======== DATA FOR ANALYSIS

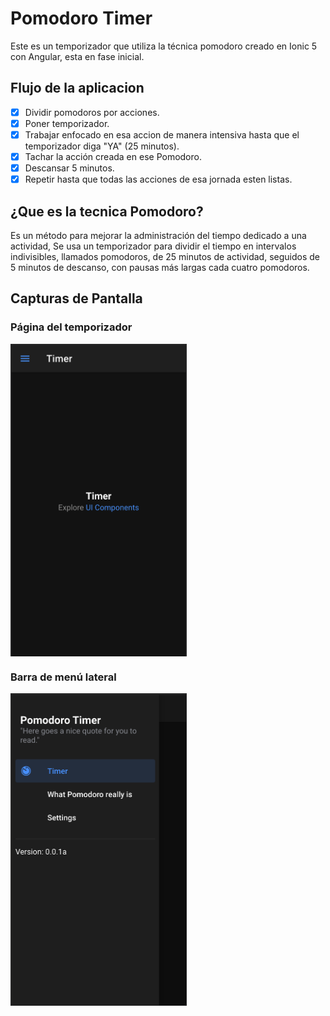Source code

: # Pomodoro Timer

Este es un temporizador que utiliza la técnica pomodoro creado en Ionic 5 con Angular, esta en fase inicial.

## Flujo de la aplicacion

- [X] Dividir pomodoros por acciones.
- [X] Poner temporizador.
- [X] Trabajar enfocado en esa accion de manera intensiva hasta que el temporizador diga "YA" (25 minutos).
- [X] Tachar la acción creada en ese Pomodoro.
- [X] Descansar 5 minutos.
- [X] Repetir hasta que todas las acciones de esa jornada esten listas.

## ¿Que es la tecnica Pomodoro?

Es un método para mejorar la administración del tiempo dedicado a una actividad, Se usa un temporizador para dividir el tiempo en intervalos indivisibles, llamados pomodoros, de 25 minutos de actividad, seguidos de 5 minutos de descanso, con pausas más largas cada cuatro pomodoros.

## Capturas de Pantalla

### Página del temporizador
<img src="https://github.com/kevinHernandez05/ionic-Pomodoro-timer/blob/master/AppSS/Timer-ss.png?raw=true" align="center" height="500px" width="282px"/>

### Barra de menú lateral
<img src="https://github.com/kevinHernandez05/ionic-Pomodoro-timer/blob/master/AppSS/sidebar-ss.png?raw=true" align="center" height="500px" width="282px"/>

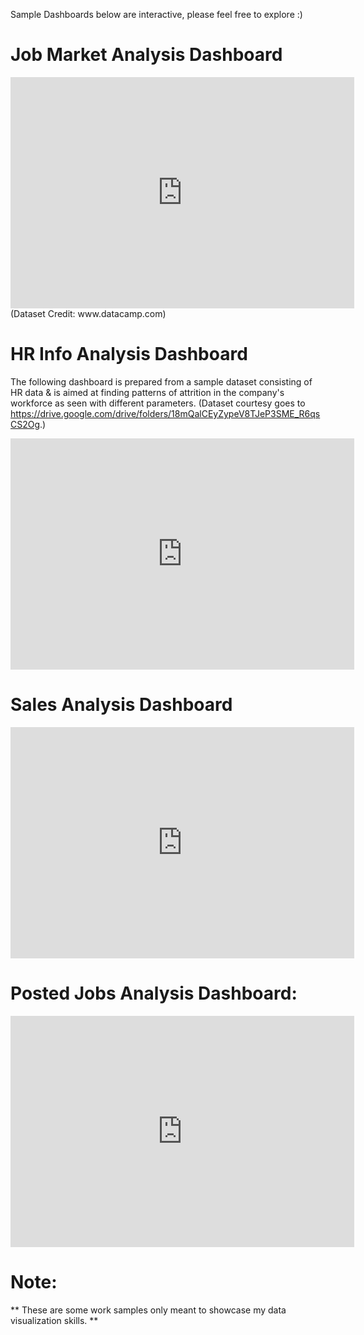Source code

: Sample Dashboards below are interactive, please feel free to explore :)

# Job Market Analysis Dashboard

<iframe title="Report Section" width="550" height="370" src="https://app.powerbi.com/view?r=eyJrIjoiZmI1MzZiNTAtYWVmOC00NTM1LWFhNjQtNzQwNGUwMjkzZGQwIiwidCI6Ijg0N2I0NjNlLWZmOTgtNGMyYy05NzRhLWZjMDUwZDIxZjNiNSJ9&amp;embedImagePlaceholder=true&amp;pageName=ReportSection" frameborder="0" allowFullScreen="true"></iframe>
(Dataset Credit: www.datacamp.com)

# HR Info Analysis Dashboard

The following dashboard is prepared from a sample dataset consisting of HR data & is aimed at finding patterns of attrition in the company's workforce as seen with different parameters. (Dataset courtesy goes to https://drive.google.com/drive/folders/18mQalCEyZypeV8TJeP3SME_R6qsCS2Og.)

<iframe title="Report Section" width="550" height="370" src="https://app.powerbi.com/view?r=eyJrIjoiOTBiNTZiNzUtMTZhNy00MDcyLWJmNzEtZDY3MmFiYTUxNjc3IiwidCI6Ijg0N2I0NjNlLWZmOTgtNGMyYy05NzRhLWZjMDUwZDIxZjNiNSJ9" frameborder="0" allowFullScreen="true"></iframe>

# Sales Analysis Dashboard

<iframe title="Report Section" width="550" height="370" src="https://app.powerbi.com/view?r=eyJrIjoiNzJhMGFhZjAtNzAyNC00YjIzLTg3YTUtOGQyMjcxZTY4OWI2IiwidCI6Ijg0N2I0NjNlLWZmOTgtNGMyYy05NzRhLWZjMDUwZDIxZjNiNSJ9" frameborder="0" allowFullScreen="true"></iframe>

# Posted Jobs Analysis Dashboard: 

<iframe title="Job Posting Analysis" width="550" height="370" src="https://app.powerbi.com/view?r=eyJrIjoiNGIzYWQ4ZDMtMjMwMy00M2RmLTgxNmQtNmE2ZTgxYzkwZDAyIiwidCI6Ijg0N2I0NjNlLWZmOTgtNGMyYy05NzRhLWZjMDUwZDIxZjNiNSJ9" frameborder="0" allowFullScreen="true"></iframe>

# Note:
<blue>** These are some work samples only meant to showcase my data visualization skills. **</blue>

================

● BRIEF
Look for the line that contains "(Dataset Credit: www.datacamp.com)" in the entries above. Set it down, along with all later lines, exactly as written.

● RESPONSE TO THIS TASK
(Dataset Credit: www.datacamp.com)

# HR Info Analysis Dashboard

The following dashboard is prepared from a sample dataset consisting of HR data & is aimed at finding patterns of attrition in the company's workforce as seen with different parameters. (Dataset courtesy goes to https://drive.google.com/drive/folders/18mQalCEyZypeV8TJeP3SME_R6qsCS2Og.)

<iframe title="Report Section" width="550" height="370" src="https://app.powerbi.com/view?r=eyJrIjoiOTBiNTZiNzUtMTZhNy00MDcyLWJmNzEtZDY3MmFiYTUxNjc3IiwidCI6Ijg0N2I0NjNlLWZmOTgtNGMyYy05NzRhLWZjMDUwZDIxZjNiNSJ9" frameborder="0" allowFullScreen="true"></iframe>

# Sales Analysis Dashboard

<iframe title="Report Section" width="550" height="370" src="https://app.powerbi.com/view?r=eyJrIjoiNzJhMGFhZjAtNzAyNC00YjIzLTg3YTUtOGQyMjcxZTY4OWI2IiwidCI6Ijg0N2I0NjNlLWZmOTgtNGMyYy05NzRhLWZjMDUwZDIxZjNiNSJ9" frameborder="0" allowFullScreen="true"></iframe>

# Posted Jobs Analysis Dashboard: 

<iframe title="Job Posting Analysis" width="550" height="370" src="https://app.powerbi.com/view?r=eyJrIjoiNGIzYWQ4ZDMtMjMwMy00M2RmLTgxNmQtNmE2ZTgxYzkwZDAyIiwidCI6Ijg0N2I0NjNlLWZmOTgtNGMyYy05NzRhLWZjMDUwZDIxZjNiNSJ9" frameborder="0" allowFullScreen="true"></iframe>

# Note:
<blue>** These are some work samples only meant to showcase my data visualization skills. **</blue>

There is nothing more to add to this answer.